Wahai para sedulur sak Gareng Petruk, mari kita duduk ngopi dulu, sebelum hati ini mendidih melihat kelakuan para penghuni singgasana negeri Antah Berantah. Negeri yang katanya gemah ripah loh jinawi, tapi kalau urusan korupsi, duh… bisa-bisa masuk final World Cup!
Korupsi Sistemik: Bukan Lagi Hama, Tapi Sudah Kayak Oksigen
Korupsi di negeri ini, kalau kata Petruk, sudah bukan sekadar penyakit. Tapi bagian dari sistem kekebalan tubuh negara. Kalau nggak korupsi, dianggap nggak normal. Sampai-sampai KKN (Korupsi, Kolusi, Nepotisme) bukan lagi dosa, tapi jadi syarat masuk klub elite!
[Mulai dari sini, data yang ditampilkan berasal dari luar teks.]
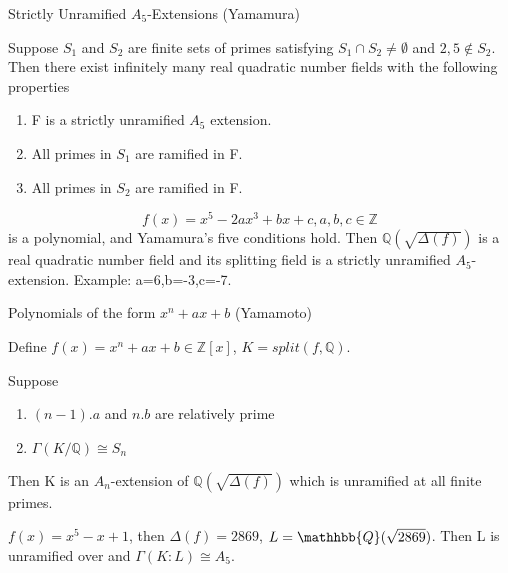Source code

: \documentclass[10pt]{beamer}
\newcommand{\q}{\mathbb{Q}}
\newcommand{\lb}{\left(}
\newcommand{\rb}{\right)}å
\theoremstyle{plain} %
\begin{document}
\begin{frame}{Strictly Unramified $A_5$-Extensions (Yamamura)}
\pause

    \begin{theorem}
    Suppose $S_1$ and $S_2$ are finite sets of primes satisfying $S_1 \cap S_2 \neq \emptyset$ and $2,5 \notin S_2$. Then there exist infinitely many real quadratic number fields with the following properties \begin{enumerate}
        \item F is a strictly unramified $A_5$ extension.
        \item All primes in $S_1$ are ramified in F.
        \item All primes in $S_2$ are ramified in F.
    \end{enumerate}
\end{theorem}
\pause

\begin{example}
\begin{equation}
    f(x)=x^5-2ax^3+bx+c, a,b,c \in \mathbb{Z}
\end{equation} is a polynomial, and Yamamura's five conditions hold. Then $\q\lb\sqrt{\Delta\lb f\rb}\rb$ is a real quadratic number field and its splitting field is a strictly unramified $A_5$-extension. Example: a=6,b=-3,c=-7.
\end{example}
\end{frame}
\begin{frame}{Polynomials of the form $x^n+ax+b$ (Yamamoto)}
\pause

Define $ f(x) = x^n+ax+b \in \mathbb{Z}[x]$,
$K=split(f,\mathbb{Q})$. 
\pause

Suppose
\begin{enumerate}
    \item $(n-1).a$ and $n.b$ are relatively prime 
    \item $\Gamma(K/\mathbb{Q}) \cong S_n$
\end{enumerate}\par
\pause

Then K is an $A_n$-extension of $\mathbb{Q}(\sqrt{\Delta(f)})$ which is unramified at all finite primes. 
\pause

\begin{example}
$f(x) = x^5-x+1$, then $\Delta(f)= 2869$, $L = \mathhbb{Q}(\sqrt{2869})$. Then L is unramified over  and $\Gamma(K:L)\cong A_5.$
\end{example}  
\end{frame}
\end{document}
Coba pikir, kenapa bisa terjadi begitu? Karena ada satu geng yang kerjanya megang remote control: Oligarki! Iya, itu lho, geng sembilan naga, sepuluh raja, dan dua belas sultan yang bisa atur harga cabe sampai ketok palu undang-undang.
Oligarki: Mahluk Mitologi yang Punya KTP Elit
Mereka ini, kalau kata Gareng, seperti siluman berjubah batik. Kadang muncul di TV, kadang di balik layar. Tapi satu yang pasti: mereka selalu hadir waktu proyek dibagi-bagi. Kalau ada anggaran, mereka datang. Kalau ada hukum ditegakkan, mereka menghilang.
Mereka bisa sulap kasus korupsi jadi seminar motivasi. Bisa ubah bukti jadi “miss komunikasi”. Bahkan, kalau Petruk ngomong terlalu keras, bisa-bisa dituduh menyebar hoaks. Lha gimana, wong yang salah malah dapat jabatan, yang jujur malah dimutasi ke Antartika!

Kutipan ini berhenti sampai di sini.